Problem requirements:
Pull each line containing "characters" out of the listing below.
··········
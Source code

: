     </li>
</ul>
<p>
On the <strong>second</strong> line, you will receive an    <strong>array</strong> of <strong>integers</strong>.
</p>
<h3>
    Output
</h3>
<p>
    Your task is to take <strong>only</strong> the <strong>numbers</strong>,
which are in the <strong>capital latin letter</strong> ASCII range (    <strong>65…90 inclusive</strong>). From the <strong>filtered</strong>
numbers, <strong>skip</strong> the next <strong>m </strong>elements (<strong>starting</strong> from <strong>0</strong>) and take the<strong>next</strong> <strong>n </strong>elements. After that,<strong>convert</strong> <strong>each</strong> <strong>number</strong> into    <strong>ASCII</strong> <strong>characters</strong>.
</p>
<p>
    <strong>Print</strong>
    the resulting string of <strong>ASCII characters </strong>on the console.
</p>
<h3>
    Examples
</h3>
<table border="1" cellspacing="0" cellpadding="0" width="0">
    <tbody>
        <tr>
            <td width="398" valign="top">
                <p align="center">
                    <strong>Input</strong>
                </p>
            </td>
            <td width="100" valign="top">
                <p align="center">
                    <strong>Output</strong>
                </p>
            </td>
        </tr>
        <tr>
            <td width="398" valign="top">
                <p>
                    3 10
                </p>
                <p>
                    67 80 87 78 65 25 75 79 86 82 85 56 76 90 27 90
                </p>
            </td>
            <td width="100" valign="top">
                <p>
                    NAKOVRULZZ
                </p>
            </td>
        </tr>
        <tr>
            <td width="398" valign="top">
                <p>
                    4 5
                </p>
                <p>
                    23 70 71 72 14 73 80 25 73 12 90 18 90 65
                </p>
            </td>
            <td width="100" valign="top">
··········
Answer to the exercise:
numbers, <strong>skip</strong> the next <strong>m </strong>elements (<strong>starting</strong> from <strong>0</strong>) and take the<strong>next</strong> <strong>n </strong>elements. After that,<strong>convert</strong> <strong>each</strong> <strong>number</strong> into    <strong>ASCII</strong> <strong>characters</strong>.
    the resulting string of <strong>ASCII characters </strong>on the console.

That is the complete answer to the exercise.